DONNA MUDGETT, individually and on behalf of all others similarly situated, Plaintiff,
v. NAVY FEDERAL CREDIT UNION, Defendant.
Case No. 11-C-0039.
United States District Court, E.D. Wisconsin.
March 13, 2012.
"However, the Phone Skills Manual does not allow a reasonable fact-finder to conclude that the collections agents' phones are connected to Navy Federal's computer system. Rather, as far as the Manual indicates, the collections agents' phones are ordinary desk phones that operate independently of Navy Federal's computer system. Although the Manual seems to assume that collections agents will have computers at their desks in addition to phones, it does not suggest that the phones and the computers are interconnected. Thus, on this record, no fact-finder could reasonably conclude that Martin and Owens made calls from telephones that were connected to autodialers.
Accordingly, IT IS ORDERED that Navy Federal's motion for summary judgment is GRANTED. The Clerk of Court shall enter final judgment."
TAMMY DOBBIN, COLLEEN DOBBIN, and DOLORES HART, Plaintiffs,
v. WELLS FARGO AUTO FINANCE, INC., SILICON VALLEY RECOVERY, INC., F-3 SOLUTIONS, LLC, and RELIABLE RECOVERY SERVICES, Defendants.
Case No. 10 C 268.
United States District Court, N.D. Illinois, Eastern Division.

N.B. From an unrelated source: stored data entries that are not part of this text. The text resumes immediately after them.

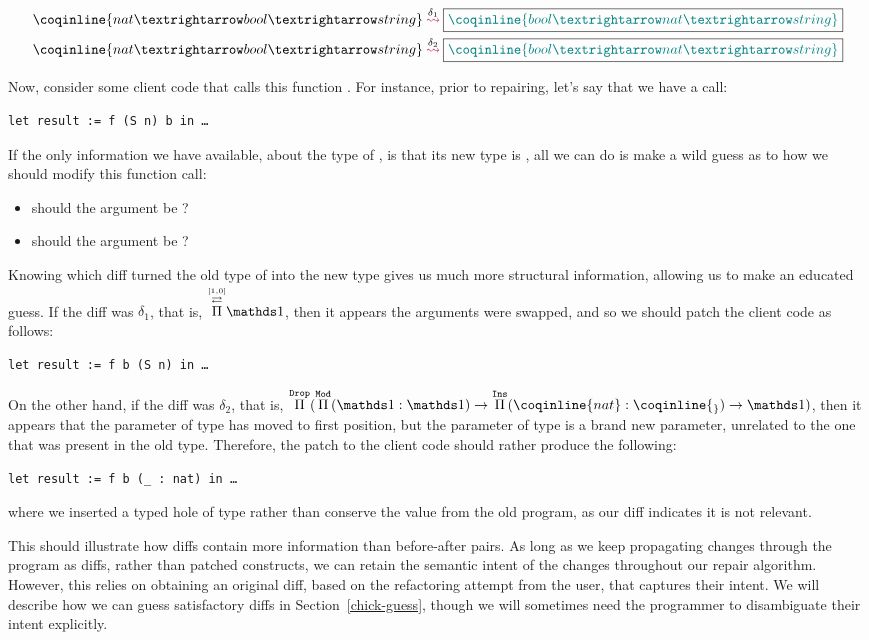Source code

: \begin{align*}
\MathPatches
{\coqinline{nat → bool → string}}
{\delta_{1}}
{\coqinline{bool → nat → string}}\\
\MathPatches
{\coqinline{nat → bool → string}}
{\delta_{2}}
{\coqinline{bool → nat → string}}
\end{align*}

Now, consider some client code that calls this function .  For
instance, prior to repairing, let's say that we have a call:

\begin{verbatim}
let result := f (S n) b in …
\end{verbatim}

If the only information we have available, about the type of , is
that its new type is , all we can do is make a
wild guess as to how we should modify this function call:

\begin{itemize}
\item should the  argument be ?
\item should the  argument be ?
\end{itemize}

Knowing which diff turned the old type of  into the new type gives
us much more structural information, allowing us to make an educated guess.  If
the diff was $\delta_{1}$, that is, $\MathPermutePis{[1, 0]}{\MathSame{}}$, then
it appears the arguments were swapped, and so we should patch the client code as
follows:

\begin{verbatim}
let result := f b (S n) in …
\end{verbatim}

\noindent%
%
On the other hand, if the diff was $\delta_{2}$, that is,
$\MathDropPi{(\MathModPi{\MathSame{}}{\MathSame{}}
{\MathInsPi{\coqinline{_}}{\coqinline{nat}}{\MathSame{}}})}$, then it appears
that the parameter of type  has moved to first position, but the
parameter of type  is a brand new parameter, unrelated to the one
that was present in the old type.  Therefore, the patch to the client code
should rather produce the following:

\begin{verbatim}
let result := f b (_ : nat) in …
\end{verbatim}

\noindent where we inserted a typed hole of type  rather than
conserve the value  from the old program, as our diff indicates
it is not relevant.

This should illustrate how diffs contain more information than before-after
pairs.  As long as we keep propagating changes through the program as diffs,
rather than patched constructs, we can retain the semantic intent of the changes
throughout our repair algorithm.  However, this relies on obtaining an original
diff, based on the refactoring attempt from the user, that captures their
intent.  We will describe how we can guess satisfactory diffs in
Section~\ref{chick-guess}, though we will sometimes need the programmer to
disambiguate their intent explicitly.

"To summarize, there is no evidence that the calls to plaintiffs' cell phones were autodialed. Rather, the evidence is that the calls were dialed manually. Plaintiffs concede that the desk phones can be used independently of the predictive dialing technology and thus are not necessarily connected to the Conversations System when an agent manually dials a call. Plaintiffs have offered no evidence from which a reasonable jury could find that such a connection existed when the calls at issue here were made. Given these circumstances, no jury reasonably could find based on the evidence presented to the Court that Wells Fargo employees called plaintiffs' cell phones "using" equipment which has the capacity to autodial."
Boyd v. GENERAL REVENUE CORPORATION, Dist. Court, MD Tennessee 2013
"The evidentiary documents submitted reflect that Defendant made various automated calls to Plaintiff's home telephone number, not to Plaintiff's cellular telephone. Given that all calls to Plaintiff's cellular telephone number were dialed manually, the Court concludes that calls to Defendant's cellular telephone were lawful under the TCPA."
As for using discovery from somebody else's case, you'd have to read your rules. In my state, you can't do this. You would have to figure a way to work in the case law. You could cite the case and quote the judge's decision, but discovery is not usually even part of the court record.